RECORDS SHOWN

######

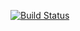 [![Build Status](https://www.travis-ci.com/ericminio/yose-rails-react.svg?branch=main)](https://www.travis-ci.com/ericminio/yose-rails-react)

######

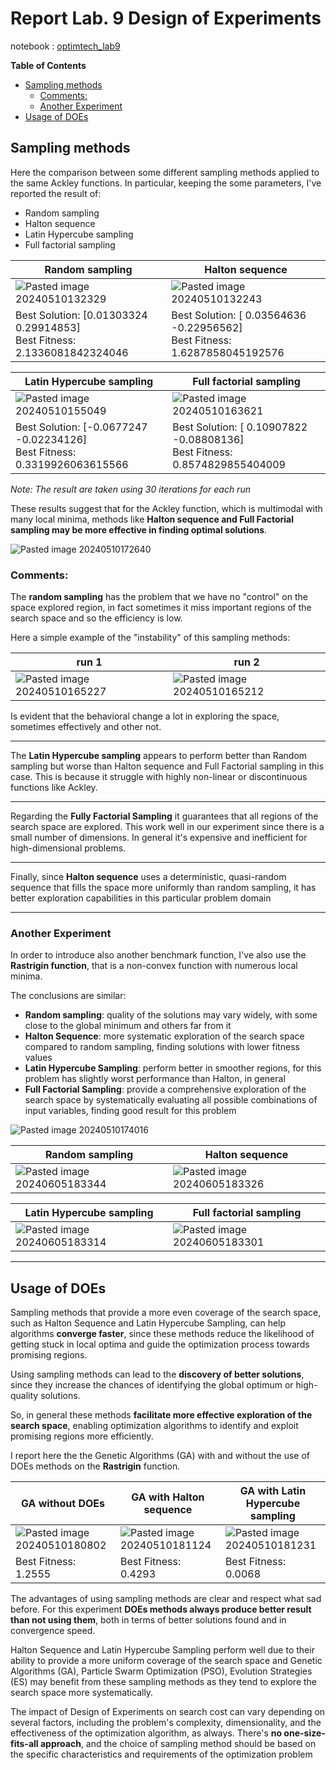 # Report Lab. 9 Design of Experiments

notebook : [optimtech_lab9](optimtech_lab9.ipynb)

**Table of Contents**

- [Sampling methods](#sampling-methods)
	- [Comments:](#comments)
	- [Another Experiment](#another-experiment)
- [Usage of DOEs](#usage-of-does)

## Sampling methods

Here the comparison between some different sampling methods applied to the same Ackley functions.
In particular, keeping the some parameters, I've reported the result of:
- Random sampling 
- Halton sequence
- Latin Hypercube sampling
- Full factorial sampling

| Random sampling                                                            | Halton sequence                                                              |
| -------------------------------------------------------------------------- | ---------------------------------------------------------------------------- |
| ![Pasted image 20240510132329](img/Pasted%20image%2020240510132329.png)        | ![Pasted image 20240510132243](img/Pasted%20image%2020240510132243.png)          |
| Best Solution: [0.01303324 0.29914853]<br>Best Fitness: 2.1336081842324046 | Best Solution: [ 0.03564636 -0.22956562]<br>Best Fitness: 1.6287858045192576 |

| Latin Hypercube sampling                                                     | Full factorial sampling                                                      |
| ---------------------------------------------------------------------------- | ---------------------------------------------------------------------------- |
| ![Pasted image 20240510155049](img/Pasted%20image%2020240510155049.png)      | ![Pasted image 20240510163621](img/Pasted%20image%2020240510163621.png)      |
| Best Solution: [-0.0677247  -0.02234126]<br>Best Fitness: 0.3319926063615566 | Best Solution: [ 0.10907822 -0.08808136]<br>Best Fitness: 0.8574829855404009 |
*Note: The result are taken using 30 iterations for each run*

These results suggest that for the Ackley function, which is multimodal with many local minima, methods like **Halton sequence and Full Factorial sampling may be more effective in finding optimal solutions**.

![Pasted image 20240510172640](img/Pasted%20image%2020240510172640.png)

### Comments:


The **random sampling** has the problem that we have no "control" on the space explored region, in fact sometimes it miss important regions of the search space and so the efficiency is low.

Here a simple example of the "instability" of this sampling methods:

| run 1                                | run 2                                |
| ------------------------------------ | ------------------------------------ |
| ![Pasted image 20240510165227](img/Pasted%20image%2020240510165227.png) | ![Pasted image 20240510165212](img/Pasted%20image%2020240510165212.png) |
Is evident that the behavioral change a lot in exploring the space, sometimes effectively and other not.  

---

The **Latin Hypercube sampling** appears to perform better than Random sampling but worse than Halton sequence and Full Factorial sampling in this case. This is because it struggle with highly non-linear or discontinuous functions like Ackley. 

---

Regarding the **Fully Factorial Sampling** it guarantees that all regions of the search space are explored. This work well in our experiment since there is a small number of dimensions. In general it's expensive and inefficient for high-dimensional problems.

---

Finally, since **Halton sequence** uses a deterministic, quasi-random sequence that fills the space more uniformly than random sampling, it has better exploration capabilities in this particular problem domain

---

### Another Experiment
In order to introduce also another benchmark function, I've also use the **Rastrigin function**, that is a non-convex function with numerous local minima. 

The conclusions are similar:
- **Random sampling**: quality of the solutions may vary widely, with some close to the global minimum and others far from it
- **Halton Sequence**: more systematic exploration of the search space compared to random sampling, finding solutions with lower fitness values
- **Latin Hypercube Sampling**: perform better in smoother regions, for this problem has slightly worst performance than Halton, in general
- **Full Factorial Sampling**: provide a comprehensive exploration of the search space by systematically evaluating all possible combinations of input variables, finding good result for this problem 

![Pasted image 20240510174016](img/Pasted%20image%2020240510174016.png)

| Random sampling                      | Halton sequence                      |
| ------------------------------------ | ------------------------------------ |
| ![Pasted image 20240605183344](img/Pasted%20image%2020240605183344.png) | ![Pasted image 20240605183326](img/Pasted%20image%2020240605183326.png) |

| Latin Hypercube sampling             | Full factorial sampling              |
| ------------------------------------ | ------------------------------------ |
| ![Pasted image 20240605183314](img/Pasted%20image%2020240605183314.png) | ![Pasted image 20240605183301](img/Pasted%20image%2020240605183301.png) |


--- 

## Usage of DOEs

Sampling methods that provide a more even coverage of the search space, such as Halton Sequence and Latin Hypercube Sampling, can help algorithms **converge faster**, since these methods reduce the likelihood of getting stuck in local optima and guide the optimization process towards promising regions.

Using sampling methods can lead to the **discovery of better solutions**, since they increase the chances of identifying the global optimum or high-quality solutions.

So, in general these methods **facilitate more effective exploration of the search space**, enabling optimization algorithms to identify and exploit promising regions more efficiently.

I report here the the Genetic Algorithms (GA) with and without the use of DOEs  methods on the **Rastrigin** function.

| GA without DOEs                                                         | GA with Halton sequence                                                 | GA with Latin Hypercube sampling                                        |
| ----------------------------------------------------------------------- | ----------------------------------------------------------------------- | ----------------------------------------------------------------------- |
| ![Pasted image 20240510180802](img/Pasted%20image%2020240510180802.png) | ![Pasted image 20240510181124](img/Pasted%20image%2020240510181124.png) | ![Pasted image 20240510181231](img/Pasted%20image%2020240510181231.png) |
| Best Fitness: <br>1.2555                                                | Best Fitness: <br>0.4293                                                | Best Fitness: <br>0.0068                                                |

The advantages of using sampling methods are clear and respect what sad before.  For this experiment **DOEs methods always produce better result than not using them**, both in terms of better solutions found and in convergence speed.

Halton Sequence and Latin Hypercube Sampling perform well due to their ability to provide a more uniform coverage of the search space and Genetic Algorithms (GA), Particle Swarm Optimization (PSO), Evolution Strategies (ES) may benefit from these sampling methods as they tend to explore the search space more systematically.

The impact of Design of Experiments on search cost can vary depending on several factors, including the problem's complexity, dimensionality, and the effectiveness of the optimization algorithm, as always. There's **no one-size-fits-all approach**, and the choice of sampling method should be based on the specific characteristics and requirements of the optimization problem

######

REQUIRED ACTION
Among the records above, only the lines between the line holding "- **Random sampling**: quality" and the line holding "- **Latin Hypercube", inclusive, are to be output, exactly as written.

EXPECTED ANSWER
- **Random sampling**: quality of the solutions may vary widely, with some close to the global minimum and others far from it
- **Halton Sequence**: more systematic exploration of the search space compared to random sampling, finding solutions with lower fitness values
- **Latin Hypercube Sampling**: perform better in smoother regions, for this problem has slightly worst performance than Halton, in general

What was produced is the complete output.